Florence Knoll, Designer of the Corporate Board Room

b. 1917

Black and white photo of businesswoman Florence Knoll in the mid-1950s
American architect, furniture designer and President of the Knoll design firm, Florence Knoll, circa 1955. Photo by Hulton Archive/Getty Images, ©2009 Getty Images

Trained in architecture, Florence Margaret Schust Knoll Bassett designed interiors that transformed corporate offices in the mid-20th century.
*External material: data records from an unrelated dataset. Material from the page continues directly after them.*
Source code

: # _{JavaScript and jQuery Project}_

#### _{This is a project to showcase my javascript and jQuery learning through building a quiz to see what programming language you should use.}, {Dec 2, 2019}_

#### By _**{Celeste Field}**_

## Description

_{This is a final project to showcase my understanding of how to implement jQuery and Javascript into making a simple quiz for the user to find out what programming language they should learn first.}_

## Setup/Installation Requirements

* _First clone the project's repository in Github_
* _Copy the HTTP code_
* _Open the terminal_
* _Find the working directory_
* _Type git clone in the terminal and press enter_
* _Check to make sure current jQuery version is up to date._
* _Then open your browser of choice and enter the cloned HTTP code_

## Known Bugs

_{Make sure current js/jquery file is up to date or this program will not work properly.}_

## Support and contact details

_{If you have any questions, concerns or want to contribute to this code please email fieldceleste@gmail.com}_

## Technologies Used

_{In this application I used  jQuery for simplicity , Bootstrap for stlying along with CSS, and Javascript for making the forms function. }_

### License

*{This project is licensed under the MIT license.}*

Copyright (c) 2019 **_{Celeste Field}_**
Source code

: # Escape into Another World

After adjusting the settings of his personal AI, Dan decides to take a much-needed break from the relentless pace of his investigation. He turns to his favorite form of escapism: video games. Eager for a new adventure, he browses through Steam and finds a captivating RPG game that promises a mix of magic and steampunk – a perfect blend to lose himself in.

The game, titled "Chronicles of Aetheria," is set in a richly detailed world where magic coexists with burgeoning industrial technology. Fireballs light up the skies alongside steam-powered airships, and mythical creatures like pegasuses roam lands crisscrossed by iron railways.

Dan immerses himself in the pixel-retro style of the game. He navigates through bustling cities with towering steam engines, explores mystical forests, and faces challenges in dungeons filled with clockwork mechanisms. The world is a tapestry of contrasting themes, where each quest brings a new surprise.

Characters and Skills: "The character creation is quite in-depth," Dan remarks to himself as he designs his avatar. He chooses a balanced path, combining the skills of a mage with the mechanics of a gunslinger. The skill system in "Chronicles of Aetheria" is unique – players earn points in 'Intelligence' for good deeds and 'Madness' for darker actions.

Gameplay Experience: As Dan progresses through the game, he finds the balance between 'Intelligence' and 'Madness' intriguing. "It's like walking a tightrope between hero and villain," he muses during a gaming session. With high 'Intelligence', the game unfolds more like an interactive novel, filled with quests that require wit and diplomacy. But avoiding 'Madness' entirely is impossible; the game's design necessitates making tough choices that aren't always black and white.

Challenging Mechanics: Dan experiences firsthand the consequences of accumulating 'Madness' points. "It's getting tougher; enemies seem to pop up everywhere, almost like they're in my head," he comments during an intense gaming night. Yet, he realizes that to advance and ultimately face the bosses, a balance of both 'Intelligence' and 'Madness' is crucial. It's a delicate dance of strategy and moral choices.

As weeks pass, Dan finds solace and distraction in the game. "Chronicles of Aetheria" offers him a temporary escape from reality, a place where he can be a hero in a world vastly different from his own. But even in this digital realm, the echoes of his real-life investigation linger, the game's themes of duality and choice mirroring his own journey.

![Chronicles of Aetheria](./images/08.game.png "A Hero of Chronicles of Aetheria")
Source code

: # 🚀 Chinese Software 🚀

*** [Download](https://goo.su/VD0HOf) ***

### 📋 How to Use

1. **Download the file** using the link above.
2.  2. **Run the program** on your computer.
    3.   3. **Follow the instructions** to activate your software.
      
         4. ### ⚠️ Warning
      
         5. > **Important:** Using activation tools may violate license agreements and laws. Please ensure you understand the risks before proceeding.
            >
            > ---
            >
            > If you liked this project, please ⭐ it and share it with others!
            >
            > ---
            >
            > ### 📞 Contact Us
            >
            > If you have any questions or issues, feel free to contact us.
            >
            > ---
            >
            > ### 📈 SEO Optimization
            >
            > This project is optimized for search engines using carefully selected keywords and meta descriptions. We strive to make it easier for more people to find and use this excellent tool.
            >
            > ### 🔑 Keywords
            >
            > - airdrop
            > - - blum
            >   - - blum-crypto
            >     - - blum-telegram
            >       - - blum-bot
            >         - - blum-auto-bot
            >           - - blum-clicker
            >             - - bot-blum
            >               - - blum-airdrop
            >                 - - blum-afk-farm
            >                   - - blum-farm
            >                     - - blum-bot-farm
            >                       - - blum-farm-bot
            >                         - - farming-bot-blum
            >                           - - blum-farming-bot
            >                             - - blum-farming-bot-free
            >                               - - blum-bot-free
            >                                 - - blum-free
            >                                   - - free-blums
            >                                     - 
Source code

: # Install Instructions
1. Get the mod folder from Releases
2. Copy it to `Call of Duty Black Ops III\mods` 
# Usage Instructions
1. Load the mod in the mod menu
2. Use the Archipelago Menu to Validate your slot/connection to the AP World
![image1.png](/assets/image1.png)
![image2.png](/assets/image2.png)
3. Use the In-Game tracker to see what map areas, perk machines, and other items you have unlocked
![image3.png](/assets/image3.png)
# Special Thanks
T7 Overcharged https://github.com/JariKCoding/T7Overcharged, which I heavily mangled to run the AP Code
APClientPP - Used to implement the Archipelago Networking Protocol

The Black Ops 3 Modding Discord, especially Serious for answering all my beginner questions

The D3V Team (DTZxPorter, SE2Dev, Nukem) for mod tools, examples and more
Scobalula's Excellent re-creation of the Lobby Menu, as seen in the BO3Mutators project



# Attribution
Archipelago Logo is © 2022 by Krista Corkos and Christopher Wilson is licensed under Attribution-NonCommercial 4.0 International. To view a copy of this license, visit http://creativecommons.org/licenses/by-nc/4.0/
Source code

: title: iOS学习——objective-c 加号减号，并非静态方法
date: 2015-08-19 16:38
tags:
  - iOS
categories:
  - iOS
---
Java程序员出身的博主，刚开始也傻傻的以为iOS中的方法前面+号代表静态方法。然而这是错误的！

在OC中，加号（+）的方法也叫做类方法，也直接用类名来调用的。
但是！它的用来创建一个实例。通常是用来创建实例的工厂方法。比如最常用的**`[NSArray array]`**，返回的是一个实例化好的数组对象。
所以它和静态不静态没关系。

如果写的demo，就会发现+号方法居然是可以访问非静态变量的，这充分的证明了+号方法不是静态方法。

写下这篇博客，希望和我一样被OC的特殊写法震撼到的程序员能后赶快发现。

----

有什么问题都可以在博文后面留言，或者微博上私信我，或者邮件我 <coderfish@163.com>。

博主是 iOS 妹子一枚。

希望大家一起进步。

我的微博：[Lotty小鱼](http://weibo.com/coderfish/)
Not merely an interior decorator, Florence Knoll reconfigured space and developed many of the iconic furnishings we see in offices today. 

Early Life

Florence Schust, known as "Shu" among her friends and family, was born on May 24, 1917 in  Saginaw, Michigan. Florence's older brother, Frederick John Schust (1912-1920), died when she was only three years old. Both her father, Frederick Schust (1881-1923), and her mother, Mina Matilda Haist Schust (1884-1931), also died when Florence was young [genealogy.com]. Her upbringing was entrusted to guardians.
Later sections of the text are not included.